Figure 3 IRF4 ChIP-seq and H3K27ac ChIP-qPCR. (A–C): Naïve DKO CD4+ T cells were activated overnight in T0 conditions before transduction with Batf3 WT or Batf3 Mut viruses. Transduced cells were cultured in iTreg media for 24 hrs before collection, sorting for virus + cells, and then fixing for ChIP-seq of IRF4. (A) Number of unique IRF4 binding peaks in cells transduced with Batf3 WT or Batf3 Mut. (B) IRF4 binding motifs in Batf3 WT and Batf3 Mut transduced cells. (C) IRF4 binding in the Foxp3 super enhancer and locus. Differential IRF4 binding peak marked with red box. Super enhancer as defined by Kitagawa et al. Encode cCREs as displayed in UCSC browser. CNS0-3 marked with gray boxes. (D) Naïve CD4+ T cells were activated and differentiated in iTreg inducing media for 48 hrs before ChIP-qPCR for H3K27ac of CNS1 of the Foxp3 locus. Data expressed as mean and S.D. of % input normalized to WT % input of 4 independent experiments. Statistical significance calculated using unpaired two-tailed Student’s T test. **p<0.01, ***p<0.001, ns, not significant (p>0.05).
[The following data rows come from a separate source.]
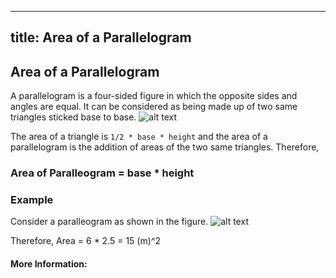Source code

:  ---
title: Area of a Parallelogram
---
## Area of a Parallelogram

A parallelogram is a four-sided figure in which the opposite sides and angles are equal. It can be considered as being made up of two same  triangles sticked base to base.
![alt text](http://www.onemathematicalcat.org/Math/Geometry_obj/graphics/area_parallelogram.bmp)

The area of a triangle is `1/2 * base * height` and the area of a parallelogram is the addition of areas of the two same triangles.
Therefore,
### Area of Paralleogram = base * height

### Example
Consider a paralleogram as shown in the figure.
![alt text](http://www.proprofs.com/quiz-school/upload/yuiupload/812246308.jpg)

Therefore, Area = 6 * 2.5 = 15 (m)^2

#### More Information:
<!-- Please add any articles you think might be helpful to read before writing the article -->


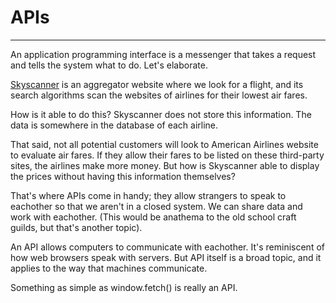 # APIs
---

An application programming interface is a messenger that takes a request and
tells the system what to do.  Let's elaborate.

[Skyscanner](https://www.skyscanner.com) is an aggregator website where we look for a flight, and its
search algorithms scan the websites of airlines for their lowest air fares. 

How is it able to do this?  Skyscanner does not store this information. The
data is somewhere in the database of each airline.

That said, not all potential customers will look to American Airlines website to
evaluate air fares. If they allow their fares to be listed on these third-party sites, the airlines make more money. 
But how is Skyscanner able to display the prices without having this information themselves?

That's where APIs come in handy; they allow strangers to speak to eachother so
that we aren't in a closed system. We can share data and work with eachother.
(This would be anathema to the old school craft guilds, but that's another topic).

An API allows computers to communicate with eachother.  It's reminiscent of
how web browsers speak with servers. But API itself is a broad topic, and it
applies to the way that machines communicate.

Something as simple as window.fetch() is really an API. 



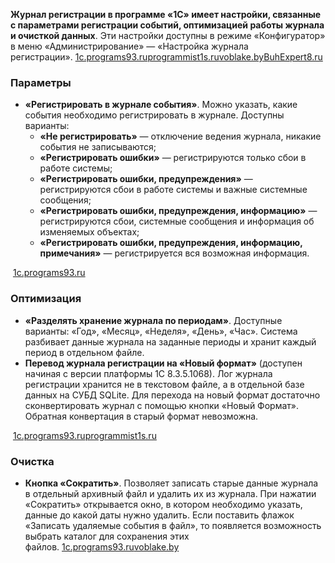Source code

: **Журнал регистрации в программе «1С» имеет настройки, связанные с параметрами регистрации событий, оптимизацией работы журнала и очисткой данных**. Эти настройки доступны в режиме «Конфигуратор» в меню «Администрирование» — «Настройка журнала регистрации». [1c.programs93.ru](https://1c.programs93.ru/articles/zhurnal-registracii-v-1s/)[programmist1s.ru](https://programmist1s.ru/nastroyka-zhurnala-registratsii-1s/)[voblake.by](https://voblake.by/zhurnal-registracii-1s)[BuhExpert8.ru](https://buhexpert8.ru/obuchenie-1s/administrirovanie-1s/zhurnal-registratsii-v-1s-8-3.html)

### Параметры

- **«Регистрировать в журнале события»**. Можно указать, какие события необходимо регистрировать в журнале. Доступны варианты:
    - **«Не регистрировать»** — отключение ведения журнала, никакие события не записываются;
    - **«Регистрировать ошибки»** — регистрируются только сбои в работе системы;
    - **«Регистрировать ошибки, предупреждения»** — регистрируются сбои в работе системы и важные системные сообщения;
    - **«Регистрировать ошибки, предупреждения, информацию»** — регистрируются сбои, системные сообщения и информация об изменяемых объектах;
    - **«Регистрировать ошибки, предупреждения, информацию, примечания»** — регистрируется вся возможная информация.

 [1c.programs93.ru](https://1c.programs93.ru/articles/zhurnal-registracii-v-1s/)

### Оптимизация

- **«Разделять хранение журнала по периодам»**. Доступные варианты: «Год», «Месяц», «Неделя», «День», «Час». Система разбивает данные журнала на заданные периоды и хранит каждый период в отдельном файле.
- **Перевод журнала регистрации на «Новый формат»** (доступен начиная с версии платформы 1С 8.3.5.1068). Лог журнала регистрации хранится не в текстовом файле, а в отдельной базе данных на СУБД SQLite. Для перехода на новый формат достаточно сконвертировать журнал с помощью кнопки «Новый Формат». Обратная конвертация в старый формат невозможна.

 [1c.programs93.ru](https://1c.programs93.ru/articles/zhurnal-registracii-v-1s/)[programmist1s.ru](https://programmist1s.ru/nastroyka-zhurnala-registratsii-1s/)

### Очистка

- **Кнопка «Сократить»**. Позволяет записать старые данные журнала в отдельный архивный файл и удалить их из журнала. При нажатии «Сократить» открывается окно, в котором необходимо указать, данные до какой даты нужно удалить. Если поставить флажок «Записать удаляемые события в файл», то появляется возможность выбрать каталог для сохранения этих файлов. [1c.programs93.ru](https://1c.programs93.ru/articles/zhurnal-registracii-v-1s/)[voblake.by](https://voblake.by/zhurnal-registracii-1s)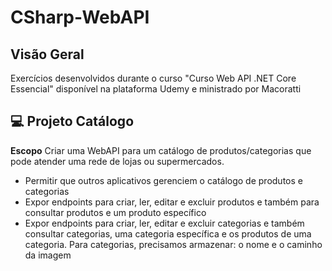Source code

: # CSharp-WebAPI

## Visão Geral

Exercícios desenvolvidos durante o curso "Curso Web API .NET Core Essencial" disponível na plataforma Udemy e ministrado por Macoratti

## :computer: Projeto Catálogo

**Escopo**
Criar uma WebAPI para um catálogo de produtos/categorias que pode atender uma rede de lojas ou supermercados.

* Permitir que outros aplicativos gerenciem o catálogo de produtos e categorias
* Expor endpoints para criar, ler, editar e excluir produtos e também para consultar produtos e um produto específico
* Expor endpoints para criar, ler, editar e excluir categorias e também consultar categorias, uma categoria específica e os produtos de uma categoria. Para categorias, precisamos armazenar: o nome e o caminho da imagem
No IRF4 binding peaks were found within the Foxp3 gene body or the known Foxp3 enhancers CNS0, CNS1, CNS2, or CNS3. However, IRF4 did bind a cis-regulatory elements (cCREs), identified by the ENCODE consortium as E0923691, located approximately 14kb upstream of the Foxp3 TSS in a BATF3-interaction dependent manner (Figure 3C). This locus is found within the Foxp3 super enhancer previously identified by Kitagawa et al. (7) As CNS1 has been identified as the critical enhancer for TGF-β mediated FOXP3 expression, we performed ChIP-qPCR for H3K27ac of the CNS1 region to determine how BATF3 and IRF4 binding within the Foxp3 super enhancer alter activation of this enhancer. Concordant with our FOXP3 expression results, overexpression of BATF3 significantly decreased H3K27ac of CNS1 in an IRF4-dependent manner (Figure 3D). Thus, BATF3 overexpression recruits IRF4 to the Foxp3 super enhancer and prevents activation of CNS1 to prevent FOXP3 expression.
BATF3 and IRF4 interactions are necessary for glycolytic remodeling of activated T cells
In addition to binding within the Foxp3 super enhancer, we sought to determine if additional cellular processes under the control of BATF3 and IRF4 interactions contribute to FOXP3 inhibition. To assess this, we compiled the list of genes from our ChIP-seq data which were only bound by IRF4 with BATF3 WT. This list of 2,371 genes was analyzed by gene ontology analysis for biological processes (37, 38). Significantly enriched processes were determined as p<0.05 using the Benjamini-Hochberg procedure correction for False Discovery Rate in multiple analyses. Among the biological processes most significantly enriched in IRF4 binding by BATF3/IRF4 interactions were cellular metabolic processes (FDR = 0.00231), implying that IRF4 binding is critical to cellular metabolic reprograming (Figure 4A). Thus, we hypothesized that metabolic upregulation in response to TCR signaling may represent an additional axis through which BATF3/IRF4 interactions control FOXP3 expression and stability.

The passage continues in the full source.